▶ [Assignment]:
In the entries below, find each line with the word "recommends" and pull it out.

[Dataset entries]
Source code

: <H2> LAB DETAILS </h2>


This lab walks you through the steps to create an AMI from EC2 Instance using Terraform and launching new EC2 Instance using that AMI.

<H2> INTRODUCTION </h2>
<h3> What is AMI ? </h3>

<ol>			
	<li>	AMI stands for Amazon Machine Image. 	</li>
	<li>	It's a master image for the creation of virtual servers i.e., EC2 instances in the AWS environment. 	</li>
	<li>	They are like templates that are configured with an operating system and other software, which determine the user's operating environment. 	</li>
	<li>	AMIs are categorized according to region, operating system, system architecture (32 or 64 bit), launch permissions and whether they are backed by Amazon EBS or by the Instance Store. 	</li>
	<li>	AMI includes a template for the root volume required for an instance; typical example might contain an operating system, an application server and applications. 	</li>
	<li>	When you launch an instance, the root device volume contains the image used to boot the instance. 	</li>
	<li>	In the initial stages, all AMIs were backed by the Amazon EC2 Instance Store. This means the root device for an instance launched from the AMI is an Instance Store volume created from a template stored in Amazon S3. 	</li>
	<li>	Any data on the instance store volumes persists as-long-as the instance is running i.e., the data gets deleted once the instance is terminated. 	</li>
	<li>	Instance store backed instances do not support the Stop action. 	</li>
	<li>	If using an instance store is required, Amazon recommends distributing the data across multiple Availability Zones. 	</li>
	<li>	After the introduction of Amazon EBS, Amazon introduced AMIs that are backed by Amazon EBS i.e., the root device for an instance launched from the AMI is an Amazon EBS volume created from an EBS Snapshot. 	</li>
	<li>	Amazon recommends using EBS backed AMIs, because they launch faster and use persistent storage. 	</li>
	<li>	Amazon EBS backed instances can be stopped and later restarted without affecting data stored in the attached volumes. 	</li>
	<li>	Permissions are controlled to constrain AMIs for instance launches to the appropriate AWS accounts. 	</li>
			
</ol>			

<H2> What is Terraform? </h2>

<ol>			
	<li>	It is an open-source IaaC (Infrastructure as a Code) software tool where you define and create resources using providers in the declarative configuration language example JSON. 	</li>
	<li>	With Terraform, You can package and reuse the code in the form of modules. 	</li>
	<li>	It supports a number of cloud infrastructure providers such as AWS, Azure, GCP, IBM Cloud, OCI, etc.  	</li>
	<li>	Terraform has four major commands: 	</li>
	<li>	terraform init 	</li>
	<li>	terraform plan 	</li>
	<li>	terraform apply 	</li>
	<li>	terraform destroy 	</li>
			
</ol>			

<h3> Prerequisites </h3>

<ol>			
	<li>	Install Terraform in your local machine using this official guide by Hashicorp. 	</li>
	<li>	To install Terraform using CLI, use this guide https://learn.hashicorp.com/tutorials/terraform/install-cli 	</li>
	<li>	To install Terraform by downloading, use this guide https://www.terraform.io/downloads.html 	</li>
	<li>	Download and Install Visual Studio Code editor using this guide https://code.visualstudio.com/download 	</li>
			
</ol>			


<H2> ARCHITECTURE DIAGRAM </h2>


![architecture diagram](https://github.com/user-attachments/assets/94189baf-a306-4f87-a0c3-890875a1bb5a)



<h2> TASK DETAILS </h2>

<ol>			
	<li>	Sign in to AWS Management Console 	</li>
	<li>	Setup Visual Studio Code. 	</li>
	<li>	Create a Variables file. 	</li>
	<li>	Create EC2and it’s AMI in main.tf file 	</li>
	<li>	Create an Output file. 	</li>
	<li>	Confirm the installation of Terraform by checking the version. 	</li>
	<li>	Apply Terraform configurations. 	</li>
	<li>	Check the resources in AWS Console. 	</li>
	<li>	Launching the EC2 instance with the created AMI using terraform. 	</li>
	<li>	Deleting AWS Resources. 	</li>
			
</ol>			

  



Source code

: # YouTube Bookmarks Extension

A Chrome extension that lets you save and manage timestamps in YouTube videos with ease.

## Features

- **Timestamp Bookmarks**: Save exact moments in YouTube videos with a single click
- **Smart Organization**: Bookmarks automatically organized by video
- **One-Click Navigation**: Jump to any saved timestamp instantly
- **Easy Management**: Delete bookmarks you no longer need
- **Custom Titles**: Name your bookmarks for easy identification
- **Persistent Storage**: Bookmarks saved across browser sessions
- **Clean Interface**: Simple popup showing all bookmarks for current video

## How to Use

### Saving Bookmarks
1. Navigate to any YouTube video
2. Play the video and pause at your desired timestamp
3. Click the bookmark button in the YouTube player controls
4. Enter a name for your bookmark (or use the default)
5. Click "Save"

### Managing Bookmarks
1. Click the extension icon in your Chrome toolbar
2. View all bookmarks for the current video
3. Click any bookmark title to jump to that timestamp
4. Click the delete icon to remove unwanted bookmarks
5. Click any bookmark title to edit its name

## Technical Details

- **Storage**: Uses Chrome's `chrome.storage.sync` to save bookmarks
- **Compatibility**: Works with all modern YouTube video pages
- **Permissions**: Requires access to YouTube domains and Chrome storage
* * *
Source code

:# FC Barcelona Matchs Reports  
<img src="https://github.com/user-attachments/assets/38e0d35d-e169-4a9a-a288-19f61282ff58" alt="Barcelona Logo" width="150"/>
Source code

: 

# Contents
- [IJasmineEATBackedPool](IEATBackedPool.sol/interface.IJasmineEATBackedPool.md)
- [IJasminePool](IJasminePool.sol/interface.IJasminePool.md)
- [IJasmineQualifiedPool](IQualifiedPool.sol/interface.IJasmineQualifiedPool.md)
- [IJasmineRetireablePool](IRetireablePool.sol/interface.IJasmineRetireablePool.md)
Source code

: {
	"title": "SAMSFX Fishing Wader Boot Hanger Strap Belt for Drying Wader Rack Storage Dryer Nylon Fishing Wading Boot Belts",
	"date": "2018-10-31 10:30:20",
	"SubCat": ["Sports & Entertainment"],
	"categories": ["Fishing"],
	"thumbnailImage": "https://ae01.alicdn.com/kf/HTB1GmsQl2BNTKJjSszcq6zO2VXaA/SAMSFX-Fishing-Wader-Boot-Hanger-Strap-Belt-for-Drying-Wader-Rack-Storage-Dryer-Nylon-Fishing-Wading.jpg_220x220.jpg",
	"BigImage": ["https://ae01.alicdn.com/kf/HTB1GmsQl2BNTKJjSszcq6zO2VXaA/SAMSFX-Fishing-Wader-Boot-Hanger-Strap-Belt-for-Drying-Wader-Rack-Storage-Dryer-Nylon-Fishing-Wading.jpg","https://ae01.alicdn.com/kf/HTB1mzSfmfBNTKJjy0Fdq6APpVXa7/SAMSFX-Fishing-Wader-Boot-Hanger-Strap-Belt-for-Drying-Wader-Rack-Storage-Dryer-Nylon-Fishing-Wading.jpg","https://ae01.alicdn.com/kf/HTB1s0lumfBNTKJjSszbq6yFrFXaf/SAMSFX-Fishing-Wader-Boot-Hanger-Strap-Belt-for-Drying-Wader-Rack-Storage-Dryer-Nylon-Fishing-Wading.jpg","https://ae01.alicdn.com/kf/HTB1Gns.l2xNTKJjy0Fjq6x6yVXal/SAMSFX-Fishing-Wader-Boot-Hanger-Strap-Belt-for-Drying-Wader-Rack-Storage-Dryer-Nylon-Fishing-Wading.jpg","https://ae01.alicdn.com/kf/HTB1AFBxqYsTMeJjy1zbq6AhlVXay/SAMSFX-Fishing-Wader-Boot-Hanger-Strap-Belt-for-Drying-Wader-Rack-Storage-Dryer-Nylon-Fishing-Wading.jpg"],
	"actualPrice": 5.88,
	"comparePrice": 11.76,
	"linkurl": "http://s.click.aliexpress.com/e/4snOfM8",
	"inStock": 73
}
---
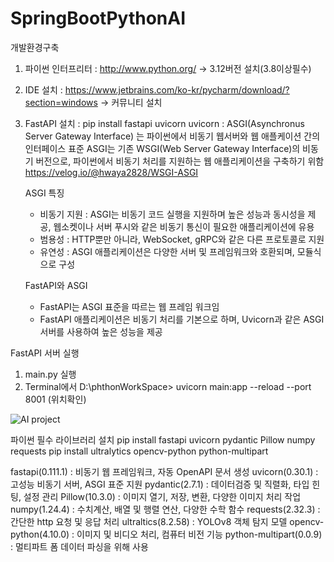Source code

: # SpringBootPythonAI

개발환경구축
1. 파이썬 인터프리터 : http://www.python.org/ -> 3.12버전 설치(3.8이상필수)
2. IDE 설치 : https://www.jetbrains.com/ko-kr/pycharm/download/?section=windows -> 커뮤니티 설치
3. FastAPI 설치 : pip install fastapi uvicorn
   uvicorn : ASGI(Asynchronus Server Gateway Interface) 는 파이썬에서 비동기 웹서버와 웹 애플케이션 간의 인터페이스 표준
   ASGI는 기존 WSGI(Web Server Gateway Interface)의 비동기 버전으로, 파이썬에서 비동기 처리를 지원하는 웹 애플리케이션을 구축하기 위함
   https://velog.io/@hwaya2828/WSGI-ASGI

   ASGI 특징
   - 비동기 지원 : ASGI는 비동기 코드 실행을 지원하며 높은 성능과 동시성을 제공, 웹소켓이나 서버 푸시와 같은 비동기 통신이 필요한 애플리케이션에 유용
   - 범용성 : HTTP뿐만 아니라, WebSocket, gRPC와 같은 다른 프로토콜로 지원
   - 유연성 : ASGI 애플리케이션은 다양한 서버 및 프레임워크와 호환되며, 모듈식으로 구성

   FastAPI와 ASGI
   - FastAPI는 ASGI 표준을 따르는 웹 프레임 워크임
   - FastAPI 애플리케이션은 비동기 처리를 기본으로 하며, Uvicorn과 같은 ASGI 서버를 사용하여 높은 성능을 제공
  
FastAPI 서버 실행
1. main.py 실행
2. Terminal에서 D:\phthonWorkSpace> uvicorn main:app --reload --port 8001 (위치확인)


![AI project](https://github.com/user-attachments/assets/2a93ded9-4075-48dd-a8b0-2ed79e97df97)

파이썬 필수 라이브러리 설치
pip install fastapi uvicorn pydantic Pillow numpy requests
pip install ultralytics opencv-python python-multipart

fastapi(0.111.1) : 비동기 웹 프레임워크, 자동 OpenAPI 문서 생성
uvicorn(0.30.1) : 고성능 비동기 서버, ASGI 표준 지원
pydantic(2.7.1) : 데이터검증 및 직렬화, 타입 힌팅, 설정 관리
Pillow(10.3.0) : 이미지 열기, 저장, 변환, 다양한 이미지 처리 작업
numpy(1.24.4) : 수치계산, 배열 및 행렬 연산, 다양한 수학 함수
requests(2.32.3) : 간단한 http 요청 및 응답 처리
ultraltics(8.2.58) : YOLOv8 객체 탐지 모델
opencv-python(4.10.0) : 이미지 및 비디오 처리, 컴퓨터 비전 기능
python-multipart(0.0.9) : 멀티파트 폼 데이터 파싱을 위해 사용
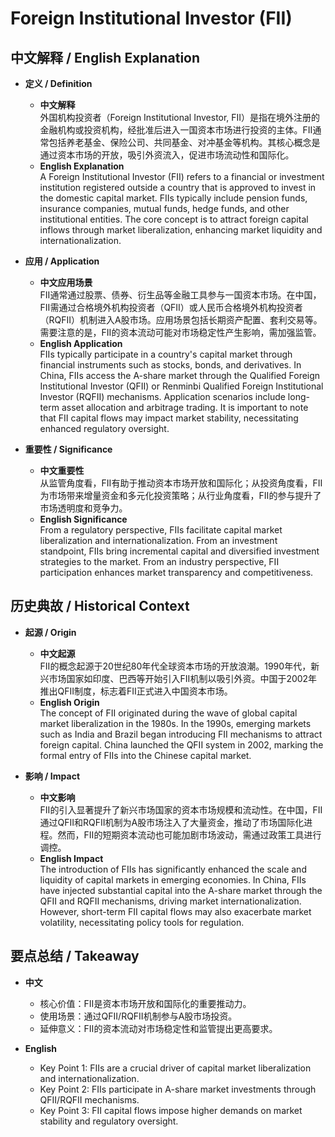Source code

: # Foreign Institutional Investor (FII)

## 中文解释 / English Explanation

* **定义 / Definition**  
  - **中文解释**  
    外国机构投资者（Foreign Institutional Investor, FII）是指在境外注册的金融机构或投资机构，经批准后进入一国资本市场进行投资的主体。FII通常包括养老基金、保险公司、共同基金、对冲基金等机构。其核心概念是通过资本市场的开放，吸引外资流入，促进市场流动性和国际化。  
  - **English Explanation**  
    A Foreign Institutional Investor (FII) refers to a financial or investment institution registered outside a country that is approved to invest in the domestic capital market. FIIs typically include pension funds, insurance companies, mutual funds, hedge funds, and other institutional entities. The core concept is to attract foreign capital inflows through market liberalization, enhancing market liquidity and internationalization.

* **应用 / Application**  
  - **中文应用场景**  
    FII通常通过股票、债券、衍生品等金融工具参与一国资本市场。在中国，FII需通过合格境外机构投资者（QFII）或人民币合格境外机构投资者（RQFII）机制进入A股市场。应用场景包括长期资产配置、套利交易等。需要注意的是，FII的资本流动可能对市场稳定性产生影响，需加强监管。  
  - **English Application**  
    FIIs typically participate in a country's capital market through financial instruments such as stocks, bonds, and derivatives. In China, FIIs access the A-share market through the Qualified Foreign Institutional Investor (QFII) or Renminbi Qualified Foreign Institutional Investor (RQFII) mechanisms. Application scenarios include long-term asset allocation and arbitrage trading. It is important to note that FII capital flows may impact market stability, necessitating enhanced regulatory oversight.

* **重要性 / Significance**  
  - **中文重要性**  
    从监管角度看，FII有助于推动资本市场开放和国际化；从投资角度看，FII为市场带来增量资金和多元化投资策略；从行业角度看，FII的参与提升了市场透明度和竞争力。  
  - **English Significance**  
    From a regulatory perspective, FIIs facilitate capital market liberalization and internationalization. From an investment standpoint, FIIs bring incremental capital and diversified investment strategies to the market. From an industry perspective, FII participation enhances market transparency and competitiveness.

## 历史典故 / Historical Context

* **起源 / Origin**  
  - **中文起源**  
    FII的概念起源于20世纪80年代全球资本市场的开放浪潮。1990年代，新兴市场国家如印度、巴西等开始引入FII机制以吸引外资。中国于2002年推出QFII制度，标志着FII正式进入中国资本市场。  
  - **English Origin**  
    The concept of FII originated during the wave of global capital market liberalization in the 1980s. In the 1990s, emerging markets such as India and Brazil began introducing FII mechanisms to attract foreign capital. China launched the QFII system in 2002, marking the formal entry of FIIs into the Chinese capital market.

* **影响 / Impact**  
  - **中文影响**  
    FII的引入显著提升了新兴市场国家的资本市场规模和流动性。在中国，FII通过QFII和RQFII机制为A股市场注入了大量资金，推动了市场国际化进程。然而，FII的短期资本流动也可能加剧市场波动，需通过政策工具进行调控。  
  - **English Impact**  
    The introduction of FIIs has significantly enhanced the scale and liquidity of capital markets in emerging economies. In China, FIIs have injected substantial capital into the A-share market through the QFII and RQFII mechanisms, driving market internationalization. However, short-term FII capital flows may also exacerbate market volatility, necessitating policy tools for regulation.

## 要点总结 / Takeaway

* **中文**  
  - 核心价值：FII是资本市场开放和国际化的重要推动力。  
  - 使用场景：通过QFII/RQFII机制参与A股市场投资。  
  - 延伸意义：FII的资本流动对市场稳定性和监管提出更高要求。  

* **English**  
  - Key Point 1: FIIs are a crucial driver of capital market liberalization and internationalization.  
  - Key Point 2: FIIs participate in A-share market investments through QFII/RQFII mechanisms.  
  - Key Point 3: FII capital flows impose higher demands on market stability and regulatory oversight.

▶ [Your response]:
	<li>	If using an instance store is required, Amazon recommends distributing the data across multiple Availability Zones. 	</li>
	<li>	Amazon recommends using EBS backed AMIs, because they launch faster and use persistent storage. 	</li>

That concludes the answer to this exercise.